心のこもった丁寧で贅沢な朝食
一度、便利なものがあることがダメなんだと思い込み、家にある便利なものをどんどん処分したことがあった。
顆粒だし、サランラップ、ジップロックから始まり、炊飯器、電子レンジまで。(炊飯器とレンジはさすがに捨てられず、土間にしまった)
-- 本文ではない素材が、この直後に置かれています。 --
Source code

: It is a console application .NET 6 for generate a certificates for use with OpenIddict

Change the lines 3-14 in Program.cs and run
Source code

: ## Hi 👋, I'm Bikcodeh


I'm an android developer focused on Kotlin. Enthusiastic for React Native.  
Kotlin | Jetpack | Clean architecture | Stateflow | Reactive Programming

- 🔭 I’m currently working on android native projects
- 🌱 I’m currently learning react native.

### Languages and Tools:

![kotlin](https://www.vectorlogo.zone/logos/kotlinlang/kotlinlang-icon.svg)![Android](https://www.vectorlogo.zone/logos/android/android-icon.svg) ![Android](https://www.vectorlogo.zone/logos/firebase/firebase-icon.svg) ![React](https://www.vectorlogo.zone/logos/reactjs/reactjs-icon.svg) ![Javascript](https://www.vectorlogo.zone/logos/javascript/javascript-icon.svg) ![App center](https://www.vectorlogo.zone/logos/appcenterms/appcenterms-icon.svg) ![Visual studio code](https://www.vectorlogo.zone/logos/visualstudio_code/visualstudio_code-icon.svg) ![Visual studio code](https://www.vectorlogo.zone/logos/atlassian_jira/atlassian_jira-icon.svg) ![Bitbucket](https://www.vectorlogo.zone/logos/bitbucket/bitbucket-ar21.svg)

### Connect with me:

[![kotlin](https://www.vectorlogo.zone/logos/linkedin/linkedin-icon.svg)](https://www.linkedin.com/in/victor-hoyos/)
土鍋でご飯を炊き、煮干しと鰹節から出汁をとる生活をしてみた。
手間だけど、土鍋からお米のいい香りが部屋中に充満してうっとりした。心を込めて、時間をかけてようやくできたお味噌汁の味は、とても上品で、体に染みた。
ラップも炊飯器もレンジもないから、余ったご飯はお櫃に入れて冷蔵庫で保存し、翌朝はせいろで蒸して再加熱した。
なんと! 土鍋で炊いたご飯をせいろで蒸し直すなんて、私、いま、めちゃくちゃ丁寧に暮らしてる……!
温め直したご飯と出汁からとったお味噌汁の、心のこもった丁寧で贅沢な朝食をテーブルに並べた。子どもたち、さあ召し上がれ!
「ママー。僕、グラノーラ!」「俺、食パンがいい」
おい。お味噌汁、何時から作ってると思ってんだ……。
がっかりしながら、電子レンジと炊飯器をキッチンへ戻した。
子どもたちに見事に振られ、文明の利器が早々に土間から出戻ってきたキッチンを眺めながら、私は猛烈な虚無感に襲われていた。あんなに時間と手間をかけたのに、誰からも褒められなかったのだ。
あーあ、せめてSNSで、自慢しよ……。
私は何のためにやってんだ? これ。